Work request: Word for word, retype the tail of the data below, starting with the line that has "Assurance in Cordova" and including the last line.

[[ Data shown open ]]

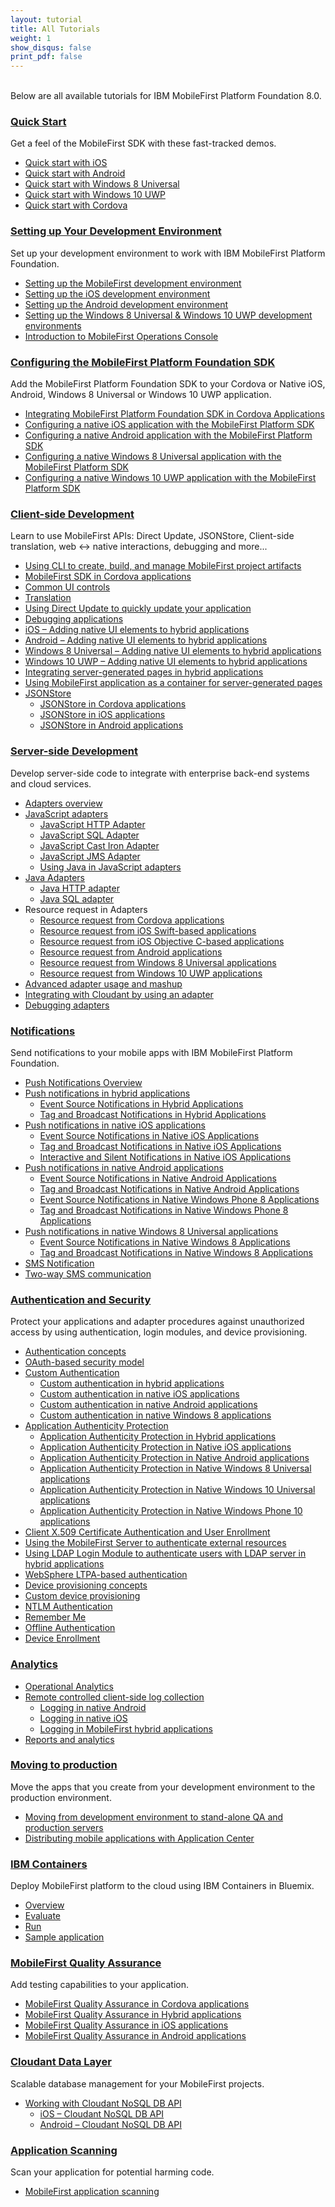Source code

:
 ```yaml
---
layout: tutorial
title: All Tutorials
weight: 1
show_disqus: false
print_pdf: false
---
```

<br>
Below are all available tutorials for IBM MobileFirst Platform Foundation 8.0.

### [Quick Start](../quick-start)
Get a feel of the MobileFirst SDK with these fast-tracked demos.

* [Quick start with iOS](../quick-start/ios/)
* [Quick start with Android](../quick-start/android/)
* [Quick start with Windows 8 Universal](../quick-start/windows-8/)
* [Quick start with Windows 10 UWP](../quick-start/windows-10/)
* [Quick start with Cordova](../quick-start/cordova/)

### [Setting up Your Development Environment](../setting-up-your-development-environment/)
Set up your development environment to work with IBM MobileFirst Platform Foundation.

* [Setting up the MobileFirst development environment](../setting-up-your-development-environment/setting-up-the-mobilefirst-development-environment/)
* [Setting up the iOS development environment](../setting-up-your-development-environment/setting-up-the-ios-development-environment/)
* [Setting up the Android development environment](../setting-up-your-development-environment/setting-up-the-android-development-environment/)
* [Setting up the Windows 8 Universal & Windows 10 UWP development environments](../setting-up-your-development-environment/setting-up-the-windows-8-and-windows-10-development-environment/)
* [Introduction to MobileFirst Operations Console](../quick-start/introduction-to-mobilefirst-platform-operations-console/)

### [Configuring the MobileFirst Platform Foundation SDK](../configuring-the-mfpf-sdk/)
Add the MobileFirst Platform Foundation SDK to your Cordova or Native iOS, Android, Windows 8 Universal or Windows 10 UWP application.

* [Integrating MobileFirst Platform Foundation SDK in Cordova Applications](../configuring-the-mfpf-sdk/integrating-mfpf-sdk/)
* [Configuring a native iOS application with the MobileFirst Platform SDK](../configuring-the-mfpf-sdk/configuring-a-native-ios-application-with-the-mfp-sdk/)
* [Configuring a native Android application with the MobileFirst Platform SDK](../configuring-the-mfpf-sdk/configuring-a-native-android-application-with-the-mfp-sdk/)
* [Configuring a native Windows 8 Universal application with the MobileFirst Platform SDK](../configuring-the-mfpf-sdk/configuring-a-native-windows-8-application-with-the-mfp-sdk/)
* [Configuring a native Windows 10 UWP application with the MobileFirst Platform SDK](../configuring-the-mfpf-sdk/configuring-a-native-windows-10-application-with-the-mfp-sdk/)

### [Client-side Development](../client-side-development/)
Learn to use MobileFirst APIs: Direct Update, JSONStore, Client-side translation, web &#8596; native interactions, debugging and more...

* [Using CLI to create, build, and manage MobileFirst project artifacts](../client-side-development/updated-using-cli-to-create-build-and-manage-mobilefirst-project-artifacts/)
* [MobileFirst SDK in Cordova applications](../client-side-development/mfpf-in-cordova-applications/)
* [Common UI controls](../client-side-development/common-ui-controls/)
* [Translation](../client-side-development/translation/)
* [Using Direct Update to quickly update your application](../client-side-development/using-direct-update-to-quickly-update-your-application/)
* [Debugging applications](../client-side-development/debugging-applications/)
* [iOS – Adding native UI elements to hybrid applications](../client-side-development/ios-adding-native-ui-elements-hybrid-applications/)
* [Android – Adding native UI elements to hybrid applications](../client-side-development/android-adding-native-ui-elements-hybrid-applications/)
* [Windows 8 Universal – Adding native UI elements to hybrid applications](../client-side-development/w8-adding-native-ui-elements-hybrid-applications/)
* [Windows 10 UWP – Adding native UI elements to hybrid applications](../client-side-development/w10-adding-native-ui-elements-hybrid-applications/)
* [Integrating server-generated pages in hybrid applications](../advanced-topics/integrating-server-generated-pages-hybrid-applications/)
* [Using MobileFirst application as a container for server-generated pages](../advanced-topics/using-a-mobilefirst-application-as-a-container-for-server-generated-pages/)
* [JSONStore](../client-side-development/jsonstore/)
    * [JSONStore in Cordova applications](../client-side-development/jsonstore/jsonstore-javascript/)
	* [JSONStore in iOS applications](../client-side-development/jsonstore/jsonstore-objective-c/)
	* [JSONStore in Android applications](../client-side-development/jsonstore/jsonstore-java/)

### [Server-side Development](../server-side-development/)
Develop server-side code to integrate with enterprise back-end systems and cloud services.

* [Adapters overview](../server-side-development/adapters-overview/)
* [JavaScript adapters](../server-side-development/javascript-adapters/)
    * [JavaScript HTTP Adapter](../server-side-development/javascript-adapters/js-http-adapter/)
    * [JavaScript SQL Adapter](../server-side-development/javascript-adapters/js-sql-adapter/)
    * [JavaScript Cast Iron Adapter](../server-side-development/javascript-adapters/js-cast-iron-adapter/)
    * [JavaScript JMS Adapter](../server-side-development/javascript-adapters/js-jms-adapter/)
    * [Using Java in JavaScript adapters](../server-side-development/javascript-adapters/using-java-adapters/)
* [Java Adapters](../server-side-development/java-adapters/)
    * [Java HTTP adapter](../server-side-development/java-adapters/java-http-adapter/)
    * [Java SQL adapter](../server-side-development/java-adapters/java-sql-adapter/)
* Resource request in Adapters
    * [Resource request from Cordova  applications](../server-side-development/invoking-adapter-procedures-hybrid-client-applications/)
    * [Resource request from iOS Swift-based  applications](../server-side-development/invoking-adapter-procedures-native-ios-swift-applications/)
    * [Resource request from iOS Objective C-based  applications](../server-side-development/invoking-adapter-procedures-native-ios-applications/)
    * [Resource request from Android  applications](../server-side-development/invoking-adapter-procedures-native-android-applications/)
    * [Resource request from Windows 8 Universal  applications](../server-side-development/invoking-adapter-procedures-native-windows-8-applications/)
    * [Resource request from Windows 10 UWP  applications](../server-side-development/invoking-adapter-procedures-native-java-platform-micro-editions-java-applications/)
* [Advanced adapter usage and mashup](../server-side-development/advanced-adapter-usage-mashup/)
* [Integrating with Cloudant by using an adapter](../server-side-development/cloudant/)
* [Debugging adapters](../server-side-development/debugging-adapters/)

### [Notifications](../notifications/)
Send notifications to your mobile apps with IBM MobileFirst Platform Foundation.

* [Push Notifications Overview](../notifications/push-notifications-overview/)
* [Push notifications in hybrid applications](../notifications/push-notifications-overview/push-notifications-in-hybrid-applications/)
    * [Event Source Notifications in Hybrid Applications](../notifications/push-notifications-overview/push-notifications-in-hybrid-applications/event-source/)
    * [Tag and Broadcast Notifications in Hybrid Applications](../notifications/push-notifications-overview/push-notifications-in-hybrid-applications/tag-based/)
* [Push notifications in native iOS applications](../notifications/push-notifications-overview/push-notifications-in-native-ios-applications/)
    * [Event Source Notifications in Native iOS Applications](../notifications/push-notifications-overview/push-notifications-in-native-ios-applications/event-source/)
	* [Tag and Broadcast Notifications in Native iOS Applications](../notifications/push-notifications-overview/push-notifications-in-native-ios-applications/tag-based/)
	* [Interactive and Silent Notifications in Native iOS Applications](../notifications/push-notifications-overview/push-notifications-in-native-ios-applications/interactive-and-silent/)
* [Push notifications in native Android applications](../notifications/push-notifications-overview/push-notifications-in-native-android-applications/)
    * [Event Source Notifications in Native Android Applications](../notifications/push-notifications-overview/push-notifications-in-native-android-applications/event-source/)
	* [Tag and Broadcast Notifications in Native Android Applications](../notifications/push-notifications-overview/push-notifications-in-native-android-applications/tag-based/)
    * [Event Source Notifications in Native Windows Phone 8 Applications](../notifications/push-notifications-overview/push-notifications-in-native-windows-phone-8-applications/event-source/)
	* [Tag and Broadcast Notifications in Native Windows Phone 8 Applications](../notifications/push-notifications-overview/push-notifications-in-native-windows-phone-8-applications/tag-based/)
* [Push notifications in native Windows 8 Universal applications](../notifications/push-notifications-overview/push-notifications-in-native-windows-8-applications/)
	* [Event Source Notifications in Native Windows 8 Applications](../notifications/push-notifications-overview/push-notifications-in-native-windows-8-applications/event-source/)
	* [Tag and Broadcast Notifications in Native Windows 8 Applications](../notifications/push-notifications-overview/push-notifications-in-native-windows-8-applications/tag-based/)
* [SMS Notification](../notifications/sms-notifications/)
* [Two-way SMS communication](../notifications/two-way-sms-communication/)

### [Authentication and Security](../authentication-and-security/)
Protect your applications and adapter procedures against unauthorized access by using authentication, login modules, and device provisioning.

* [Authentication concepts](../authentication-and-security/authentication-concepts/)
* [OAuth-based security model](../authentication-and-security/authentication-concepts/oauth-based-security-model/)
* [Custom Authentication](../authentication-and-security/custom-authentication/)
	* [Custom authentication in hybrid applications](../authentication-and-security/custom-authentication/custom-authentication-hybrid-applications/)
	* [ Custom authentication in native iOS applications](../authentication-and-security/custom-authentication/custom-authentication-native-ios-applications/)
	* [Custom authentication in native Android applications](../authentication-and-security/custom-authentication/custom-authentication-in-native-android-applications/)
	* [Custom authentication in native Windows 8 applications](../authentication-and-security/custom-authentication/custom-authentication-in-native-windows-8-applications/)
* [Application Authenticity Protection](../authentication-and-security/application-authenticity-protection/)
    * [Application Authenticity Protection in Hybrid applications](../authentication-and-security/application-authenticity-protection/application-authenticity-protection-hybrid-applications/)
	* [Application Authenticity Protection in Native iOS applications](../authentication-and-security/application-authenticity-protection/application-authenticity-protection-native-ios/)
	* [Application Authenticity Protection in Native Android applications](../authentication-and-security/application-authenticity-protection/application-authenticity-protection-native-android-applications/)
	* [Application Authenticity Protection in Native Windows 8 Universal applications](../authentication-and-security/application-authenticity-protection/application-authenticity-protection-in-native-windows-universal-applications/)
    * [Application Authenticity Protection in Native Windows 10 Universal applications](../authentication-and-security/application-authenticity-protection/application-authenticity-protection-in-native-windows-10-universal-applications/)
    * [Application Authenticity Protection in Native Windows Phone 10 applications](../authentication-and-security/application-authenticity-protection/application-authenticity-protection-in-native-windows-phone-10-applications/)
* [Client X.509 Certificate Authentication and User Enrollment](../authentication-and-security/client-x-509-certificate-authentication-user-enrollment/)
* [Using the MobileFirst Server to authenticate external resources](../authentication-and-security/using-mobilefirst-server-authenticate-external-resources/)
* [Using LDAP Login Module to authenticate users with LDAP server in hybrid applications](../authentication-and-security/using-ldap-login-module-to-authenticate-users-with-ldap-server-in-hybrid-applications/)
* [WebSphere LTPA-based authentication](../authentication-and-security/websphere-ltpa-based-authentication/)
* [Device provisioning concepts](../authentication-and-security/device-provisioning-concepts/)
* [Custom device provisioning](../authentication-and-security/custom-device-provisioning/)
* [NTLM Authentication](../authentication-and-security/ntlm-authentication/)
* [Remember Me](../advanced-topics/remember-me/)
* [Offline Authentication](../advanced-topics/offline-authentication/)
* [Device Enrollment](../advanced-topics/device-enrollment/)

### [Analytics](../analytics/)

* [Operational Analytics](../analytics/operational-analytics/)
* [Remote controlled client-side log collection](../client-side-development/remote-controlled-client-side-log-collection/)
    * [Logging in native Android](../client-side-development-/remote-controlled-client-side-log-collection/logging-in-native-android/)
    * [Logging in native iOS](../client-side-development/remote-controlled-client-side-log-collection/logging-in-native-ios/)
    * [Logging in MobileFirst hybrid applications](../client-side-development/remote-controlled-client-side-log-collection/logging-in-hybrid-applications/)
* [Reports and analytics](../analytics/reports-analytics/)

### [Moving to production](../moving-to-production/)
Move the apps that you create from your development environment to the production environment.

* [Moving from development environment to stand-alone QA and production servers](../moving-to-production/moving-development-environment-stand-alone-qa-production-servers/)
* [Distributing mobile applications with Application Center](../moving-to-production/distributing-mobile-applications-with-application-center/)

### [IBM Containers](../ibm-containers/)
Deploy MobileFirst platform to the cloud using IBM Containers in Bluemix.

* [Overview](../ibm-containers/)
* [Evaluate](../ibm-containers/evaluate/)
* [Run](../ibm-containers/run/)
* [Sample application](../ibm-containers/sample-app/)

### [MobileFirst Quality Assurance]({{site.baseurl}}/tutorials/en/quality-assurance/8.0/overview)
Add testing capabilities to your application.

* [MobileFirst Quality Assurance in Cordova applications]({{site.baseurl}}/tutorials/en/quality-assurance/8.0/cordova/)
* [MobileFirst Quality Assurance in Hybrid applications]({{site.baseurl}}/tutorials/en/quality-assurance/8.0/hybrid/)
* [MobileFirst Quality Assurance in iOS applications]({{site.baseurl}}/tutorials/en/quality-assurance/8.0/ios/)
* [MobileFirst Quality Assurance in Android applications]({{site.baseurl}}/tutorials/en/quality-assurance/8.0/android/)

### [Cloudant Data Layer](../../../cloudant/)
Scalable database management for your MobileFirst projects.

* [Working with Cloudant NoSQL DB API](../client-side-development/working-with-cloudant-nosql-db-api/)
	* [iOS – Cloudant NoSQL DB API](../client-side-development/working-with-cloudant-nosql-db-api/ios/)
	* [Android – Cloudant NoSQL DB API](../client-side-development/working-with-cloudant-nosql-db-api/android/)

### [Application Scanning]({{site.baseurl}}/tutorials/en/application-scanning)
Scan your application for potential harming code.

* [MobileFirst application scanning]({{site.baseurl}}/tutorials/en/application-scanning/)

[[ Data shown closed ]]

Exercise solution:
* [MobileFirst Quality Assurance in Cordova applications]({{site.baseurl}}/tutorials/en/quality-assurance/8.0/cordova/)
* [MobileFirst Quality Assurance in Hybrid applications]({{site.baseurl}}/tutorials/en/quality-assurance/8.0/hybrid/)
* [MobileFirst Quality Assurance in iOS applications]({{site.baseurl}}/tutorials/en/quality-assurance/8.0/ios/)
* [MobileFirst Quality Assurance in Android applications]({{site.baseurl}}/tutorials/en/quality-assurance/8.0/android/)

### [Cloudant Data Layer](../../../cloudant/)
Scalable database management for your MobileFirst projects.

* [Working with Cloudant NoSQL DB API](../client-side-development/working-with-cloudant-nosql-db-api/)
	* [iOS – Cloudant NoSQL DB API](../client-side-development/working-with-cloudant-nosql-db-api/ios/)
	* [Android – Cloudant NoSQL DB API](../client-side-development/working-with-cloudant-nosql-db-api/android/)

### [Application Scanning]({{site.baseurl}}/tutorials/en/application-scanning)
Scan your application for potential harming code.

* [MobileFirst application scanning]({{site.baseurl}}/tutorials/en/application-scanning/)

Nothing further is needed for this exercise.